# Aim of the task:
Transcribe exactly the line containing "startTimestamp: bigint;" and each line after it, through the end of the entries, with nothing before or after.

*** Records provided ***

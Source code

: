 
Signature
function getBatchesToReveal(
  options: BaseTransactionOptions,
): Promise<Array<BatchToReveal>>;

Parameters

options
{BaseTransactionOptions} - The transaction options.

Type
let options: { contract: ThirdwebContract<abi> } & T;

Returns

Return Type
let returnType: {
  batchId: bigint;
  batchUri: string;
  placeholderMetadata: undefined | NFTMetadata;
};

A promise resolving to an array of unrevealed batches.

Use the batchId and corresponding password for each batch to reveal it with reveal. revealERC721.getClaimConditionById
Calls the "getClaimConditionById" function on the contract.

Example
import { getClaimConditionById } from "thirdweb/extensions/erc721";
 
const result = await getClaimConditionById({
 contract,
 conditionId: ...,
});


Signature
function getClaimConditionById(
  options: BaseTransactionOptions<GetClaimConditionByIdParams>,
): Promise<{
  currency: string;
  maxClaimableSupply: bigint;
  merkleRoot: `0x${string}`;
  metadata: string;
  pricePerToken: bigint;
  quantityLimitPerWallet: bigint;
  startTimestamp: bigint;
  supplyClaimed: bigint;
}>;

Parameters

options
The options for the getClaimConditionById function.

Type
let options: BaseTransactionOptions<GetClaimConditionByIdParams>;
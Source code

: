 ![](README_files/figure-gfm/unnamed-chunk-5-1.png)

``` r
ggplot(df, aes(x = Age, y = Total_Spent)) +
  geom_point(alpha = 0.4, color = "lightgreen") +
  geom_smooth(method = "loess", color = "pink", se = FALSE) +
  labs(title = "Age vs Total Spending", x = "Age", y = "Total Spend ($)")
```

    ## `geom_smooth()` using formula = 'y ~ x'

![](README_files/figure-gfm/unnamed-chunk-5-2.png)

*** End of Records provided ***

# Output below:
  startTimestamp: bigint;
  supplyClaimed: bigint;
}>;

Parameters

options
The options for the getClaimConditionById function.

Type
let options: BaseTransactionOptions<GetClaimConditionByIdParams>;
Source code

: ![](README_files/figure-gfm/unnamed-chunk-5-1.png)

``` r
ggplot(df, aes(x = Age, y = Total_Spent)) +
  geom_point(alpha = 0.4, color = "lightgreen") +
  geom_smooth(method = "loess", color = "pink", se = FALSE) +
  labs(title = "Age vs Total Spending", x = "Age", y = "Total Spend ($)")
```

    ## `geom_smooth()` using formula = 'y ~ x'

![](README_files/figure-gfm/unnamed-chunk-5-2.png)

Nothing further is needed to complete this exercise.